Described in terms of the code-example, the TestRetrieve(name).Wait(); is not doing what you think it's doing. It's actually telling the current thread to re-enter the async-activity-wait-loop at the top. In this example, this is the UI-thread, which is called your OnTest handler. The following picture may help:
UI-thread context looks like this...
UI-Thread ->
OnTest
Since you didn't have a connected chain of await/async calls all the way down, you never "attached' the TestRetrieve async context to the above UI-Thread async chain. Effectively, that new context you made is just dangling off in nowhere land. So when you "Wait" the UIThread, it just goes right back to the top.

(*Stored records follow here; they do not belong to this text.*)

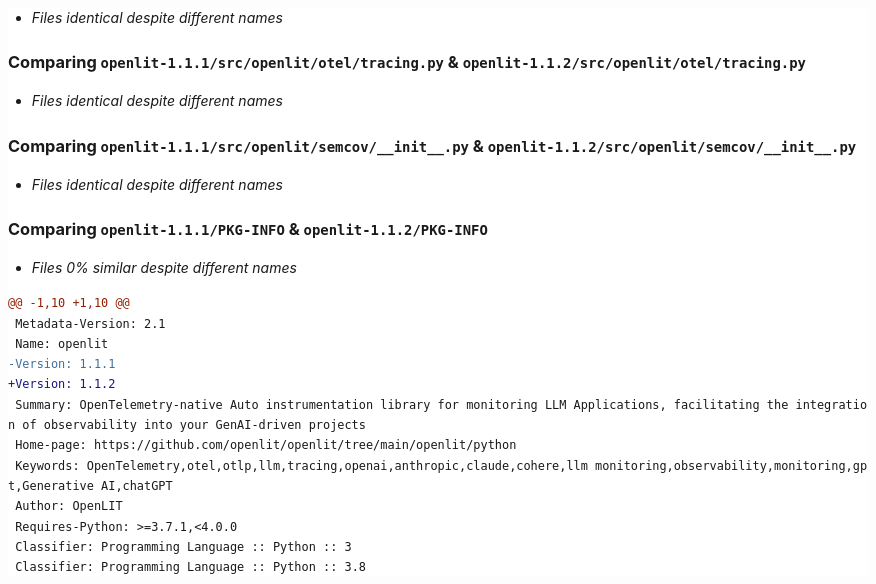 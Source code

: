  * *Files identical despite different names*

### Comparing `openlit-1.1.1/src/openlit/otel/tracing.py` & `openlit-1.1.2/src/openlit/otel/tracing.py`

 * *Files identical despite different names*

### Comparing `openlit-1.1.1/src/openlit/semcov/__init__.py` & `openlit-1.1.2/src/openlit/semcov/__init__.py`

 * *Files identical despite different names*

### Comparing `openlit-1.1.1/PKG-INFO` & `openlit-1.1.2/PKG-INFO`

 * *Files 0% similar despite different names*

```diff
@@ -1,10 +1,10 @@
 Metadata-Version: 2.1
 Name: openlit
-Version: 1.1.1
+Version: 1.1.2
 Summary: OpenTelemetry-native Auto instrumentation library for monitoring LLM Applications, facilitating the integration of observability into your GenAI-driven projects
 Home-page: https://github.com/openlit/openlit/tree/main/openlit/python
 Keywords: OpenTelemetry,otel,otlp,llm,tracing,openai,anthropic,claude,cohere,llm monitoring,observability,monitoring,gpt,Generative AI,chatGPT
 Author: OpenLIT
 Requires-Python: >=3.7.1,<4.0.0
 Classifier: Programming Language :: Python :: 3
 Classifier: Programming Language :: Python :: 3.8
```

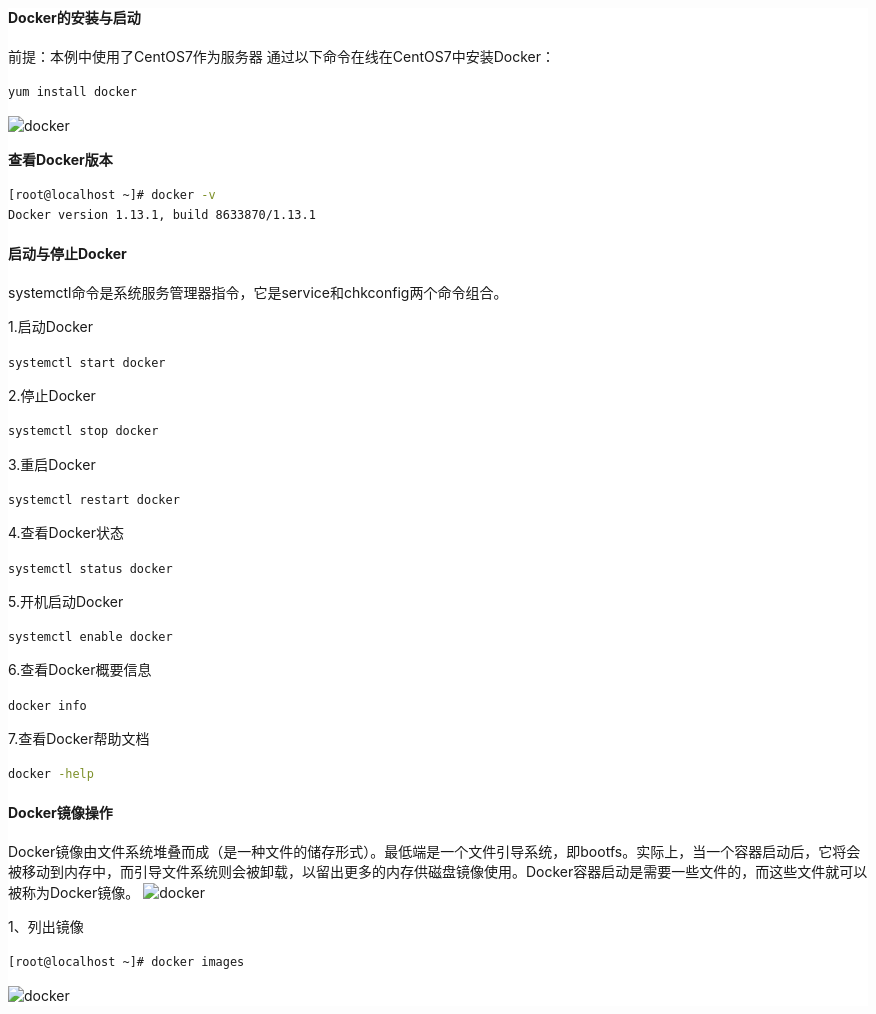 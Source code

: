 #### Docker的安装与启动
前提：本例中使用了CentOS7作为服务器
通过以下命令在线在CentOS7中安装Docker：
```bash
yum install docker
```
![docker](/images/docker4.png)

**查看Docker版本**
```bash
[root@localhost ~]# docker -v
Docker version 1.13.1, build 8633870/1.13.1
```

#### 启动与停止Docker
systemctl命令是系统服务管理器指令，它是service和chkconfig两个命令组合。

1.启动Docker
```bash
systemctl start docker
```
2.停止Docker
```bash
systemctl stop docker
```
3.重启Docker
```bash
systemctl restart docker
```
4.查看Docker状态
```bash
systemctl status docker
```
5.开机启动Docker
```bash
systemctl enable docker
```
6.查看Docker概要信息
```bash
docker info
```
7.查看Docker帮助文档
```bash
docker -help
```

#### Docker镜像操作
Docker镜像由文件系统堆叠而成（是一种文件的储存形式）。最低端是一个文件引导系统，即bootfs。实际上，当一个容器启动后，它将会被移动到内存中，而引导文件系统则会被卸载，以留出更多的内存供磁盘镜像使用。Docker容器启动是需要一些文件的，而这些文件就可以被称为Docker镜像。
![docker](/images/docker5.png)

1、列出镜像
```bash
[root@localhost ~]# docker images
```
![docker](/images/docker6.png)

For async to work, you need to keep a connected async/await chain from the top-level synchronous thread (in this case it's the UI-thread doing this) through all async actions you need to do. You can't make a constructor async, so you can't chain an async context into a constructor. You need to construct the object synchronously and then await TestRetrieve from outside. Remove the 'Wait' line from your constructor and do this...
await (new Cache("test1")).TestRetrieve("test1");
When you do this, the 'TestRetrieve' async context is properly attached, so the chain looks like this:
UI-Thread ->
OnTest ->
TestRetrieve
Now the UI-thread async-loop-handler can properly resume TestRetrieve during async completions and your code will work as expected.
If you want to make an 'async constructor', you need to do something like Drew's GetCacheAsync pattern, where you make a static Async method which constructs the object synchronously and then awaits the async method. This creates the proper async chain by awaiting and 'attaching' the context all the way down.